All-in-all we give this cot two giant thumbs up.  Light, easily packable, and quick set-up all make for a camp bed that even the fussiest of sleepers can appreciate.  At $219 for the regular length and $239 for the long, they aren't cheap, but your back will thank you in the morning.

Wednesday, July 23, 2014

Sea-to-Summit Tek Towel - Gear Review

Carrying a towel on your camping trip sounds like a complete waste of space in your pack, right?  Well there are times when having something along is an absolute necessity.  Old skool campers may remember the days of bringing a car chamois into the woods.  Light, small and incredibly absorbent it fit the bill as well as anything around.  New materials have made them a thing of the past forever.  Enter the micro-fiber towel, like the Tek Towel from Sea-to-summit.  We had the chance to test these out on our latest BWCA trip and were incredibly impressed, for reasons beyond drying off after a quick dip in the lake.

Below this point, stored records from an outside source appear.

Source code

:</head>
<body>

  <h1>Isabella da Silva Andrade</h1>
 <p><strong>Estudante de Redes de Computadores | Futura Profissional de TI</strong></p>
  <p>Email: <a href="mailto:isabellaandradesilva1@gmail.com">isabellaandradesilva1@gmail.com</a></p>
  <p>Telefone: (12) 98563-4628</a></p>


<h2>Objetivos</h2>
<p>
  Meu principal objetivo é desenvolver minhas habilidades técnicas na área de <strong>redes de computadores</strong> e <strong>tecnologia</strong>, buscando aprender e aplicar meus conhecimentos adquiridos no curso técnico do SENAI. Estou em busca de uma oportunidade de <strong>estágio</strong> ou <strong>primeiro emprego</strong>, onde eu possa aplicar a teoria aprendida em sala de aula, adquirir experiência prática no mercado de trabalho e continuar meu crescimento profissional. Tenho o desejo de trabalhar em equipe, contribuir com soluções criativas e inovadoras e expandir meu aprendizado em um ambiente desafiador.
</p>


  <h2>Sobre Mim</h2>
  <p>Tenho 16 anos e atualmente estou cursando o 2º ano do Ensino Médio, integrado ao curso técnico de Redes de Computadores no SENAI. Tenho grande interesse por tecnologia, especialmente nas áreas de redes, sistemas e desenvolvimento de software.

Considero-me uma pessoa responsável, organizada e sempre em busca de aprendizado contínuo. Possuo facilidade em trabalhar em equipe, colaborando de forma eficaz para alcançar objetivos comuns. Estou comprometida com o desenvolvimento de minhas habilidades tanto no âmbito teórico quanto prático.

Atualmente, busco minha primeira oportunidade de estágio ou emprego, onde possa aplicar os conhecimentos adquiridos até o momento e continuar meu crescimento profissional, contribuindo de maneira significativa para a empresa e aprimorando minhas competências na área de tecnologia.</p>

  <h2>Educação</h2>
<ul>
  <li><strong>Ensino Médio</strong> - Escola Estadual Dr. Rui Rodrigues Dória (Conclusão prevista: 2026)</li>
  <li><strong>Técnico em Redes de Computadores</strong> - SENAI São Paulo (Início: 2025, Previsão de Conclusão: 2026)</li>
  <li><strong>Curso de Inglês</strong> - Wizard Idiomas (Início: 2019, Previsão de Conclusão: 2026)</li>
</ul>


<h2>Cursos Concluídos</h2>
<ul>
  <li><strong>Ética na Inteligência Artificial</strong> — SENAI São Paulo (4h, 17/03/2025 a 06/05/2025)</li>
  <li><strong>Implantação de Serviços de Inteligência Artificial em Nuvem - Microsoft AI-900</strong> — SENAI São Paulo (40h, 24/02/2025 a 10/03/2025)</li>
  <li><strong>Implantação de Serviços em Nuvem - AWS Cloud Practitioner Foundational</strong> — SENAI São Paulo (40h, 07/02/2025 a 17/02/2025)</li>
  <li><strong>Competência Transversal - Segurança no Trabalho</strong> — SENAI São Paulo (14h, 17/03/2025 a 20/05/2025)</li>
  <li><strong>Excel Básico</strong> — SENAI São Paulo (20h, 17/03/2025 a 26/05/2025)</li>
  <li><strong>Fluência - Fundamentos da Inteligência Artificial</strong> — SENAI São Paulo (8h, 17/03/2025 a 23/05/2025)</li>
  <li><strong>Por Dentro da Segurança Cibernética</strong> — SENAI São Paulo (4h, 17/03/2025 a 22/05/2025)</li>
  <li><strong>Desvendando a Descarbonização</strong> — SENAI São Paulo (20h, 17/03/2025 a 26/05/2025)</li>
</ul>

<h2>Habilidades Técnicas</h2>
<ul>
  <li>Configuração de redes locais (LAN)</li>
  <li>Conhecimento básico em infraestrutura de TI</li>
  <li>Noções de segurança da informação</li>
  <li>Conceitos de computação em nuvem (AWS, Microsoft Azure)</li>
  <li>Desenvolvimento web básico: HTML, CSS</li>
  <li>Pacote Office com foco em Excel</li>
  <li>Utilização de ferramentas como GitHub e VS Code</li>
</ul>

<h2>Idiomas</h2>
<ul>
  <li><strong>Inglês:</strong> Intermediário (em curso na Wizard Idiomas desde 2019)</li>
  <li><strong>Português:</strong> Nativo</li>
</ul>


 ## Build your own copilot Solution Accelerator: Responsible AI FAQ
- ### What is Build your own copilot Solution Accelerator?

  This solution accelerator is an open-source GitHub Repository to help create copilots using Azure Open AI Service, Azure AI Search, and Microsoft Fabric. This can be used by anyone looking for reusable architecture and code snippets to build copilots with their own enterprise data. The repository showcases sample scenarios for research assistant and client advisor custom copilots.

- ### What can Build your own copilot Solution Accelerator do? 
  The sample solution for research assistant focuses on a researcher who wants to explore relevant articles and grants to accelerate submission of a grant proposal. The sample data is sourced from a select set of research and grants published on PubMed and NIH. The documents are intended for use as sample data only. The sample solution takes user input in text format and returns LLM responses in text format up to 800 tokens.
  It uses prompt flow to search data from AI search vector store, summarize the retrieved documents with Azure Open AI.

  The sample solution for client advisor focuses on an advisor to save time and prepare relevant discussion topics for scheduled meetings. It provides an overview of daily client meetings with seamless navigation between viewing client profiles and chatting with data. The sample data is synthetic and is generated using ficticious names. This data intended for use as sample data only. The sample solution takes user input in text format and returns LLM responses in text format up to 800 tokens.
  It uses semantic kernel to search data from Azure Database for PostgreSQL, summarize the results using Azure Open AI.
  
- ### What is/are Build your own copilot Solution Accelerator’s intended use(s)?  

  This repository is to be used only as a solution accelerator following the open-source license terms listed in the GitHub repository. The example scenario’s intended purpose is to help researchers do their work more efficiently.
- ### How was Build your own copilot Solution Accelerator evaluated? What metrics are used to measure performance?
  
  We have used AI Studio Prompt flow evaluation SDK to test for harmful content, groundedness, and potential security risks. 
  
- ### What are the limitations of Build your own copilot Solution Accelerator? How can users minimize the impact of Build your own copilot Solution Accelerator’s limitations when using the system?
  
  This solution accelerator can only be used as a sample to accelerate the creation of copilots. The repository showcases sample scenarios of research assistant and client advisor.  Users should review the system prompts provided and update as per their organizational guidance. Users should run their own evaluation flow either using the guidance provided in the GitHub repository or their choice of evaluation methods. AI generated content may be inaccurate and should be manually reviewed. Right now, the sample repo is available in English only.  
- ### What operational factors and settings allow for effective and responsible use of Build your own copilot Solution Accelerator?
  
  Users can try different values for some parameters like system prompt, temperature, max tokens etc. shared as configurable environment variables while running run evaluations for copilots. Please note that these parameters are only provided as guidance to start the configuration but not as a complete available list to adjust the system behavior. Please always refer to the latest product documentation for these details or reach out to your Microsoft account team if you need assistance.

Packing down to next to nothing, it was almost unnoticeable in my pack.  We tried the 'medium' 20" x 40" size, which was perfect for our needs.  Take a swim, dry off, wring it out, dry off another guy, repeat.  It was amazingly absorbent and felt 90% dry after a good twisting.  What was a real shocker happened on our way out.  All I can say is Wow!  This towel sucked all the moisture out of sweaty nasty clothes at the bottom of  my day pack, placed there after packing out of the BWCA through four lakes and over four portages at the end of our trip.  It performed this well while still rolled up in its own little stuff sack.  Maybe all micro towels do this, but I was thoroughly impressed! I have to admit it smelled awful but washed up admirably. I cannot wait to use it transitioning between the swim and the bike on my next triathlon.  I’ll let you know how that goes.
Retails on Amazon for $23.95

Monday, July 21, 2014

Sanborn Canoe's Buck Saw - Gear Review

When heading out into the woods, a campfire is one of our favorite pastimes.  Whether cooking over it, or just sitting around it with good friends, it is a vital component to any camping trip (at least in our opinion).  One problem that this creates is the need for a solid wood pile.  Hacking away at wrist size sticks with a hatchet is one way to get you through, but it's exhausting and you never seem to have enough wood.  The right tool for the job is a buck saw.  A serious wood cutting tool for any back country adventure.  We had the chance to test out the J.A. Fallman Bucksaw from our friends at Sanborn Canoe, where they once again demonstrate their passion for making beautiful objects from wood to make any canoe camping trip more enjoyable.  Our man Bob shares his thoughts.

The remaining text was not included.